> [WHAT THE TASK ASKS]: Exactly as given, write out all the entries again.

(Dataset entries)
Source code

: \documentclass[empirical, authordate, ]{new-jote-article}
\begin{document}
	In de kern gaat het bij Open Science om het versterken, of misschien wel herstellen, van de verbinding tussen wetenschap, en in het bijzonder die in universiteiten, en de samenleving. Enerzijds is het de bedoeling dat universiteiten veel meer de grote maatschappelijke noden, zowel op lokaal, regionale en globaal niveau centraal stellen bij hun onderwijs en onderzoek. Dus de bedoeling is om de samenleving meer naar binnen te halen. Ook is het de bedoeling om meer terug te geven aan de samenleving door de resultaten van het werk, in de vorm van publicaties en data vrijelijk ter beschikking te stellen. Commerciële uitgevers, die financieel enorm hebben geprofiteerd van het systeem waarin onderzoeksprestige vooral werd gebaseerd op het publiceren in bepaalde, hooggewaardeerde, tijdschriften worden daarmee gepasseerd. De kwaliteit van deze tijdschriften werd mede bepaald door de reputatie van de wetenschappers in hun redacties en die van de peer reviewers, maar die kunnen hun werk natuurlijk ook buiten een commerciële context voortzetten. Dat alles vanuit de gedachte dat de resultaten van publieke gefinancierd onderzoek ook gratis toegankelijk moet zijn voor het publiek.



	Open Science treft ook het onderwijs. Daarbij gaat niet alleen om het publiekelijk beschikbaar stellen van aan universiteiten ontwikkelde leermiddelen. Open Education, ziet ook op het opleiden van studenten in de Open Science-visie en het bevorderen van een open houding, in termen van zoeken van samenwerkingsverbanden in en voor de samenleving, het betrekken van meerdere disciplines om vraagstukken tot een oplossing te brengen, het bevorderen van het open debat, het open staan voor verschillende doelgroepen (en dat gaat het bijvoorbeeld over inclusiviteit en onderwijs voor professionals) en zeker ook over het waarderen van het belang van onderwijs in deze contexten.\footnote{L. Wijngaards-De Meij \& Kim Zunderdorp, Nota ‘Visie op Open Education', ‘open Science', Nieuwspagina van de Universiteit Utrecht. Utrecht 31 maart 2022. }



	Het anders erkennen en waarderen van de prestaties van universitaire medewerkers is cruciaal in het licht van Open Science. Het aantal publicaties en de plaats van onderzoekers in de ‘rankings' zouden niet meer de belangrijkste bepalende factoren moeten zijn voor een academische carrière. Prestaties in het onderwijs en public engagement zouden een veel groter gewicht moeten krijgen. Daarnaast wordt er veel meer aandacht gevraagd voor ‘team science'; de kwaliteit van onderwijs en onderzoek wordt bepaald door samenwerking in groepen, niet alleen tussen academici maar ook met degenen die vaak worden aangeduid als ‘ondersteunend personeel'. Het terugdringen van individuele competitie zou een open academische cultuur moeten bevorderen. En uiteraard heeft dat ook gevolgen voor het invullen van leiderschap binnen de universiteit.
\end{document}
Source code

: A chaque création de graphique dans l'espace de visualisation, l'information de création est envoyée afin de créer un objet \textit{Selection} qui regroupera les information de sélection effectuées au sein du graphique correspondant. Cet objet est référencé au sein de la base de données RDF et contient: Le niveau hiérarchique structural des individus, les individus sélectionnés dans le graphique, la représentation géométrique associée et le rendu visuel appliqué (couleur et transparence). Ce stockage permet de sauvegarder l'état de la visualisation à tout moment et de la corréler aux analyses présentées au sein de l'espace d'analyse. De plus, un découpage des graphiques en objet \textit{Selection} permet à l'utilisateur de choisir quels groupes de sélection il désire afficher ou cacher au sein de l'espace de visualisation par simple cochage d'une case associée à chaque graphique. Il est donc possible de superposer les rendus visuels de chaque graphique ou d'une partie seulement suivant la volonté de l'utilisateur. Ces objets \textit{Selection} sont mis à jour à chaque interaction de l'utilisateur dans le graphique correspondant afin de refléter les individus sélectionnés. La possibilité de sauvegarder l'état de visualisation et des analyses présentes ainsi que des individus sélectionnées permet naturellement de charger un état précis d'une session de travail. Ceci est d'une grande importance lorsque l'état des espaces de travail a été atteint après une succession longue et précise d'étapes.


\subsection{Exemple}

> [REPLY]:
Source code

: \documentclass[empirical, authordate, ]{new-jote-article}
\begin{document}
	In de kern gaat het bij Open Science om het versterken, of misschien wel herstellen, van de verbinding tussen wetenschap, en in het bijzonder die in universiteiten, en de samenleving. Enerzijds is het de bedoeling dat universiteiten veel meer de grote maatschappelijke noden, zowel op lokaal, regionale en globaal niveau centraal stellen bij hun onderwijs en onderzoek. Dus de bedoeling is om de samenleving meer naar binnen te halen. Ook is het de bedoeling om meer terug te geven aan de samenleving door de resultaten van het werk, in de vorm van publicaties en data vrijelijk ter beschikking te stellen. Commerciële uitgevers, die financieel enorm hebben geprofiteerd van het systeem waarin onderzoeksprestige vooral werd gebaseerd op het publiceren in bepaalde, hooggewaardeerde, tijdschriften worden daarmee gepasseerd. De kwaliteit van deze tijdschriften werd mede bepaald door de reputatie van de wetenschappers in hun redacties en die van de peer reviewers, maar die kunnen hun werk natuurlijk ook buiten een commerciële context voortzetten. Dat alles vanuit de gedachte dat de resultaten van publieke gefinancierd onderzoek ook gratis toegankelijk moet zijn voor het publiek.



	Open Science treft ook het onderwijs. Daarbij gaat niet alleen om het publiekelijk beschikbaar stellen van aan universiteiten ontwikkelde leermiddelen. Open Education, ziet ook op het opleiden van studenten in de Open Science-visie en het bevorderen van een open houding, in termen van zoeken van samenwerkingsverbanden in en voor de samenleving, het betrekken van meerdere disciplines om vraagstukken tot een oplossing te brengen, het bevorderen van het open debat, het open staan voor verschillende doelgroepen (en dat gaat het bijvoorbeeld over inclusiviteit en onderwijs voor professionals) en zeker ook over het waarderen van het belang van onderwijs in deze contexten.\footnote{L. Wijngaards-De Meij \& Kim Zunderdorp, Nota ‘Visie op Open Education', ‘open Science', Nieuwspagina van de Universiteit Utrecht. Utrecht 31 maart 2022. }



	Het anders erkennen en waarderen van de prestaties van universitaire medewerkers is cruciaal in het licht van Open Science. Het aantal publicaties en de plaats van onderzoekers in de ‘rankings' zouden niet meer de belangrijkste bepalende factoren moeten zijn voor een academische carrière. Prestaties in het onderwijs en public engagement zouden een veel groter gewicht moeten krijgen. Daarnaast wordt er veel meer aandacht gevraagd voor ‘team science'; de kwaliteit van onderwijs en onderzoek wordt bepaald door samenwerking in groepen, niet alleen tussen academici maar ook met degenen die vaak worden aangeduid als ‘ondersteunend personeel'. Het terugdringen van individuele competitie zou een open academische cultuur moeten bevorderen. En uiteraard heeft dat ook gevolgen voor het invullen van leiderschap binnen de universiteit.
\end{document}
Source code

: A chaque création de graphique dans l'espace de visualisation, l'information de création est envoyée afin de créer un objet \textit{Selection} qui regroupera les information de sélection effectuées au sein du graphique correspondant. Cet objet est référencé au sein de la base de données RDF et contient: Le niveau hiérarchique structural des individus, les individus sélectionnés dans le graphique, la représentation géométrique associée et le rendu visuel appliqué (couleur et transparence). Ce stockage permet de sauvegarder l'état de la visualisation à tout moment et de la corréler aux analyses présentées au sein de l'espace d'analyse. De plus, un découpage des graphiques en objet \textit{Selection} permet à l'utilisateur de choisir quels groupes de sélection il désire afficher ou cacher au sein de l'espace de visualisation par simple cochage d'une case associée à chaque graphique. Il est donc possible de superposer les rendus visuels de chaque graphique ou d'une partie seulement suivant la volonté de l'utilisateur. Ces objets \textit{Selection} sont mis à jour à chaque interaction de l'utilisateur dans le graphique correspondant afin de refléter les individus sélectionnés. La possibilité de sauvegarder l'état de visualisation et des analyses présentes ainsi que des individus sélectionnées permet naturellement de charger un état précis d'une session de travail. Ceci est d'une grande importance lorsque l'état des espaces de travail a été atteint après une succession longue et précise d'étapes.


\subsection{Exemple}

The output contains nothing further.